- **WHAT THIS TASK INVOLVES**
Search the data for the word "sind" and copy out every line that has it.

- **INFORMATION GIVEN**
☆ ☆ ☆ ☆

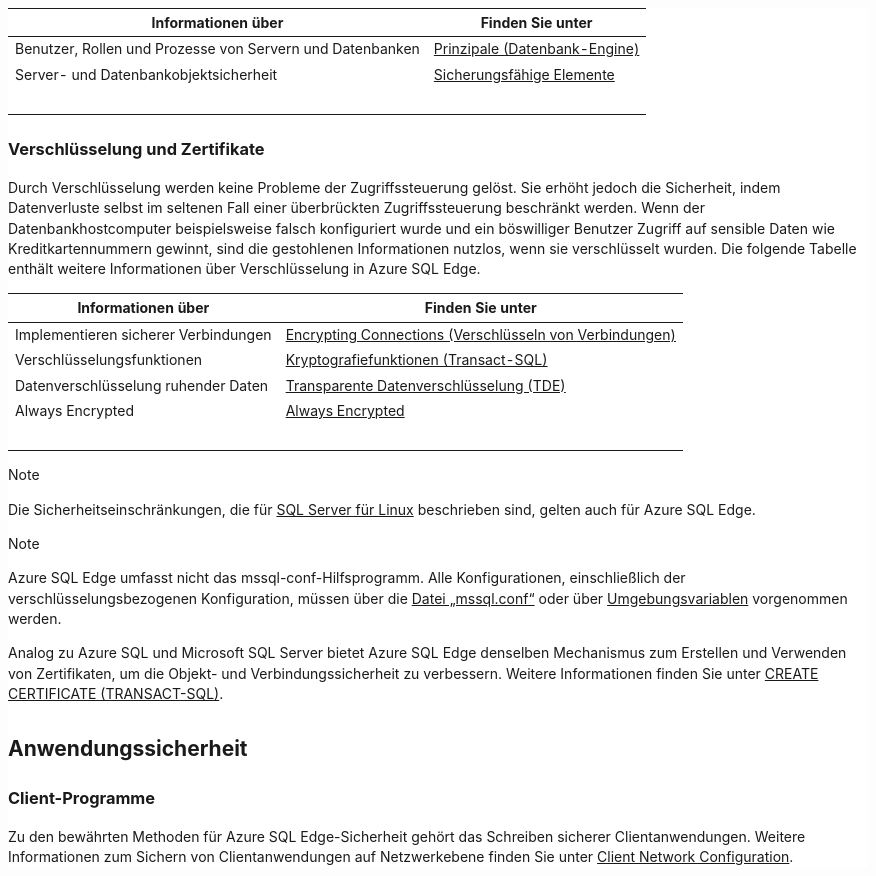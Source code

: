 |Informationen über|Finden Sie unter|  
|---------------------------|---------|  
|Benutzer, Rollen und Prozesse von Servern und Datenbanken|[Prinzipale (Datenbank-Engine)](https://docs.microsoft.com/sql/relational-databases/security/authentication-access/principals-database-engine)|  
|Server- und Datenbankobjektsicherheit|[Sicherungsfähige Elemente](https://docs.microsoft.com/sql/relational-databases/security/securables)|
| &nbsp; | &nbsp; |

### <a name="encryption-and-certificates"></a>Verschlüsselung und Zertifikate  
 
Durch Verschlüsselung werden keine Probleme der Zugriffssteuerung gelöst. Sie erhöht jedoch die Sicherheit, indem Datenverluste selbst im seltenen Fall einer überbrückten Zugriffssteuerung beschränkt werden. Wenn der Datenbankhostcomputer beispielsweise falsch konfiguriert wurde und ein böswilliger Benutzer Zugriff auf sensible Daten wie Kreditkartennummern gewinnt, sind die gestohlenen Informationen nutzlos, wenn sie verschlüsselt wurden. Die folgende Tabelle enthält weitere Informationen über Verschlüsselung in Azure SQL Edge.  
  
|Informationen über|Finden Sie unter|  
|---------------------------|---------|  
|Implementieren sicherer Verbindungen|[Encrypting Connections (Verschlüsseln von Verbindungen)](https://docs.microsoft.com/sql/linux/sql-server-linux-encrypted-connections)|  
|Verschlüsselungsfunktionen|[Kryptografiefunktionen &#40;Transact-SQL&#41;](https://docs.microsoft.com/sql/t-sql/functions/cryptographic-functions-transact-sql)|
|Datenverschlüsselung ruhender Daten|[Transparente Datenverschlüsselung (TDE)](https://docs.microsoft.com/sql/relational-databases/security/encryption/transparent-data-encryption)|
|Always Encrypted|[Always Encrypted](https://docs.microsoft.com/sql/relational-databases/security/encryption/always-encrypted-database-engine)|
| &nbsp; | &nbsp; |

> [!NOTE]
> Die Sicherheitseinschränkungen, die für [SQL Server für Linux](https://docs.microsoft.com/sql/linux/sql-server-linux-security-overview) beschrieben sind, gelten auch für Azure SQL Edge. 


> [!NOTE]
> Azure SQL Edge umfasst nicht das mssql-conf-Hilfsprogramm. Alle Konfigurationen, einschließlich der verschlüsselungsbezogenen Konfiguration, müssen über die [Datei „mssql.conf“](configure.md#configure-by-using-an-mssqlconf-file) oder über [Umgebungsvariablen](configure.md#configure-by-using-environment-variables) vorgenommen werden. 


Analog zu Azure SQL und Microsoft SQL Server bietet Azure SQL Edge denselben Mechanismus zum Erstellen und Verwenden von Zertifikaten, um die Objekt- und Verbindungssicherheit zu verbessern. Weitere Informationen finden Sie unter [CREATE CERTIFICATE (TRANSACT-SQL)](https://docs.microsoft.com/sql/t-sql/statements/create-certificate-transact-sql).


## <a name="application-security"></a>Anwendungssicherheit

### <a name="client-programs"></a>Client-Programme

Zu den bewährten Methoden für Azure SQL Edge-Sicherheit gehört das Schreiben sicherer Clientanwendungen. Weitere Informationen zum Sichern von Clientanwendungen auf Netzwerkebene finden Sie unter [Client Network Configuration](https://docs.microsoft.com/sql/database-engine/configure-windows/client-network-configuration).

☆ ☆ ☆ ☆

- **FINISHED EXERCISE**
Durch Verschlüsselung werden keine Probleme der Zugriffssteuerung gelöst. Sie erhöht jedoch die Sicherheit, indem Datenverluste selbst im seltenen Fall einer überbrückten Zugriffssteuerung beschränkt werden. Wenn der Datenbankhostcomputer beispielsweise falsch konfiguriert wurde und ein böswilliger Benutzer Zugriff auf sensible Daten wie Kreditkartennummern gewinnt, sind die gestohlenen Informationen nutzlos, wenn sie verschlüsselt wurden. Die folgende Tabelle enthält weitere Informationen über Verschlüsselung in Azure SQL Edge.  
> Die Sicherheitseinschränkungen, die für [SQL Server für Linux](https://docs.microsoft.com/sql/linux/sql-server-linux-security-overview) beschrieben sind, gelten auch für Azure SQL Edge. 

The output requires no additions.